Les infirmières basques, en uniforme blanc, procèdent d'abord à l'appel du premier groupe de 500 isolés, qui dans l'après-midi rejoindront dans l'île d'Oléron le centre d'accueil de la "Maison Heureuse de Boyardville".
LA MAISON HEUREUSE 17 BOYARDVILLE ÎLE D'OLERON |
Mon coeur se serre à la vue de ces visages creusés, de ces yeux brillants de fièvre. Mais le moral est bon. Des rires éclatent de toutes ports.
Au hasard, j'interroge un petit garçon de 7 ans à peine :
— Où sont tes parents, muchacho ?
— Restés à Bilbao, mais ils partiront par le prochain bateau.
— Content de venir en France ?
— Mille fois, monsieur, et dans sa joie le muchacho entremêle le rire et les larmes.
Je réussis à joindre le commandant Ricardo Fernandez, chef de bord.
— Parlez-moi du voyage.
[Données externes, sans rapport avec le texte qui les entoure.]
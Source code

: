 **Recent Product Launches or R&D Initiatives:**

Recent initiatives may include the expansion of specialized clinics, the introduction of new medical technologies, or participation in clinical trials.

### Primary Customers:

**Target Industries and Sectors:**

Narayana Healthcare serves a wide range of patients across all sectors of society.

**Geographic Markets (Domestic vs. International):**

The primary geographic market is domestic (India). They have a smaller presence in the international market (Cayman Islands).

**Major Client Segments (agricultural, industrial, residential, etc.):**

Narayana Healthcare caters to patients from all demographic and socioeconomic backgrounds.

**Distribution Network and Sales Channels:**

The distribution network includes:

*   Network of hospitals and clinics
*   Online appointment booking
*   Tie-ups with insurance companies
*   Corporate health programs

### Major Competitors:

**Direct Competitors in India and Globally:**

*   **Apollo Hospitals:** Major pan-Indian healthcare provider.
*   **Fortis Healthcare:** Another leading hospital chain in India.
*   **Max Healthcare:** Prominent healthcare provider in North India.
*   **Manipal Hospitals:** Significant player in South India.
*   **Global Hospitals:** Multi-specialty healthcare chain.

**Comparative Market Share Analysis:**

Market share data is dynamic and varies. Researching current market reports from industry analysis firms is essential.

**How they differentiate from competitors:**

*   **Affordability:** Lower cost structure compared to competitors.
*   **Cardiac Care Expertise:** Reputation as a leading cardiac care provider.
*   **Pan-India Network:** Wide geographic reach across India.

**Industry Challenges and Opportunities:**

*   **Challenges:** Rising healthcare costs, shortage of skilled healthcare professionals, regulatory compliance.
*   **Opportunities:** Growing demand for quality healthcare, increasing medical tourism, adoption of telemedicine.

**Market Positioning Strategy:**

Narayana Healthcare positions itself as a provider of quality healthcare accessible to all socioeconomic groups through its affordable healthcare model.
Commandant.
— "Grâce aux fidèles "chiens de garde" qui nous accompagnaient, voyage à peu près sans histoire. Les navires de guerre basques "Biscaya", "Le Viscar" nous escortèrent d'abord à la limite des eaux territoriales. Ensuite le "Fortune" et le "Royal Oak" nous prirent en charge. Heureusement, du reste.
HMS ROYAL OAK 1937 |
Car, à soixante milles à peine de Bilbao, désagréable surprise, señor, deux croiseurs insurgés, "l'Almirante Cervera" et le "Belasco" apparaissent et coupant notre route foncent à toute vapeur vers le "Habana" et "l'Izarra" avec lequel nous naviguons.
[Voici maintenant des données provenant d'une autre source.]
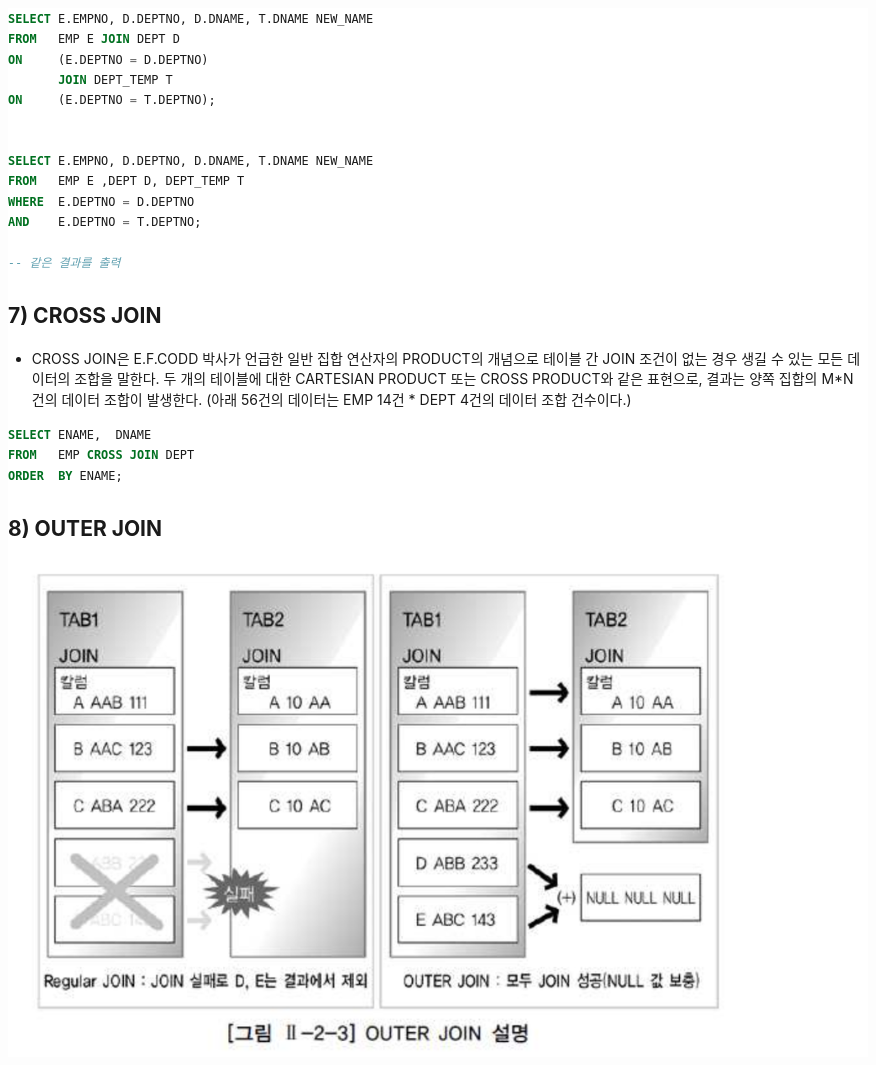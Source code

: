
 ```sql
SELECT E.EMPNO, D.DEPTNO, D.DNAME, T.DNAME NEW_NAME
FROM   EMP E JOIN DEPT D
ON     (E.DEPTNO = D.DEPTNO)
       JOIN DEPT_TEMP T
ON     (E.DEPTNO = T.DEPTNO);


SELECT E.EMPNO, D.DEPTNO, D.DNAME, T.DNAME NEW_NAME
FROM   EMP E ,DEPT D, DEPT_TEMP T
WHERE  E.DEPTNO = D.DEPTNO 
AND    E.DEPTNO = T.DEPTNO;

-- 같은 결과를 출력
```



## 7) CROSS JOIN

- CROSS JOIN은 E.F.CODD 박사가 언급한 일반 집합 연산자의 PRODUCT의 개념으로 테이블 간 JOIN 조건이 없는 경우 생길 수 있는 모든 데이터의 조합을 말한다. 두 개의 테이블에 대한 CARTESIAN PRODUCT 또는 CROSS PRODUCT와 같은 표현으로, 결과는 양쪽 집합의 M*N 건의 데이터 조합이 발생한다. (아래 56건의 데이터는 EMP 14건 * DEPT 4건의 데이터 조합 건수이다.)

```sql
SELECT ENAME,  DNAME
FROM   EMP CROSS JOIN DEPT
ORDER  BY ENAME;
```



## 8) OUTER JOIN

![스크린샷 2024-06-15 오전 7.43.56](../../img/332.png)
"L'Almirante Cervera" s'approche à moins d'un mille, et nous distinguons déjà sur le pont des équipes qui manœuvrent les canons.
Mais le "Fortune" manœuvre aussi les siens et "l'Almirante Cervera" n'insiste pas. On est prudent ou on ne l'est pas. Et bien vite, il disparaît vers l'Ouest."
HMS FORTUNE |
Je retourne dans les coursives. Les enfants isolés sont au nombre de 1 500, et leur âge varie de 3 à 15 ans. Cinq cents iront à Oléron, cinq cents à Audierne, le reste à Biarritz.
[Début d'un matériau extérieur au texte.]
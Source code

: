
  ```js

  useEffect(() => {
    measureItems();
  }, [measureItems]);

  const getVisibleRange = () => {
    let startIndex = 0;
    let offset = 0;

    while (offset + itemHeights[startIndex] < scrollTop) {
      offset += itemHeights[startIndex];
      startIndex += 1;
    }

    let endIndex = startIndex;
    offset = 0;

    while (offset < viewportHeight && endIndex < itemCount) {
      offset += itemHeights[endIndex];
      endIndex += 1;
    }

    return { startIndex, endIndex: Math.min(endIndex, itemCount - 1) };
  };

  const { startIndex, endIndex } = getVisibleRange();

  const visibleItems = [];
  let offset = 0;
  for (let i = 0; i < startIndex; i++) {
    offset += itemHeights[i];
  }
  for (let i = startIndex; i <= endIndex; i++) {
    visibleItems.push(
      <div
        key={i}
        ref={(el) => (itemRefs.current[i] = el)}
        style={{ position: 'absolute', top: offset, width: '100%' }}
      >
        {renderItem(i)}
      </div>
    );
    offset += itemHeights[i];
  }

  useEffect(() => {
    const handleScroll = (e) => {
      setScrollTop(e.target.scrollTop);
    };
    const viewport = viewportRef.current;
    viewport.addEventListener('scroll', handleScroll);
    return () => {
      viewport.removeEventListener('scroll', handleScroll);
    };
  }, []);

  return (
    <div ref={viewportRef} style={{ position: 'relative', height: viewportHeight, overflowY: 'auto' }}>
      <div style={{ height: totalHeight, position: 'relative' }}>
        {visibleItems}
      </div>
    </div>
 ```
Une petite fille m'attrape timidement par le bras : "J'ai faim!"
L'infirmière du groupe, Carmen Surato, intervient maternellement :
— Patience, petite. Tu vas bientôt manger une bonne soupe, avoir autant de pain que tu voudras..."
Ici, c'est la France, petite !
Dans un couloir des deuxièmes classes, un spectacle émouvant m'arrête. Deux enfants provisoirement oubliés, sanglotent bruyamment de désespoir.
Un garçon de bord passe, se penche vers eux, essaie de les réconforter, les embrasse.
— "Pauvres niños! me dit-il, le frère et la sœur. Mais ceux-là n'ont plus rien. Ni foyer ni parents. Le père a été fusillé par les rebelles, la mère est morte au cours du bombardement de Durango.
A bord, ils sont trois cents orphelins. Les seuls que vous verrez pleurer aujourd'hui. Certains n'ont pas dormi pendant les deux nuits qu'ils passèrent à bord du "Habana". Ils ont réclamé sans cesse leur "mamita"...
Dans le hall de la gare maritime transformé en réfectoire, les cinq cents évacués d'Oléron font honneur au menu.
REGARDS 13 MAI 1937 |
Et blasé cependant sur certains spectacles, je ne peux retenir mon émotion à la vue de ces pauvres gosses affamés qui se jettent littéralement sur leur assiette, se dépêchent vite de manger, réclament une autre portion.
Aux plus petits, on sert du lait. Des semaines qu'ils en avaient été privés !..
L'affreux cauchemar est terminé. Sous le ciel paisible de la France, les innocents de Bilbao oublieront bien vite les jours et les nuits atroces d'une guerre inhumaine, le tintamarre des bombes, le sinistre crépitement des mitrailleuses de Junkers.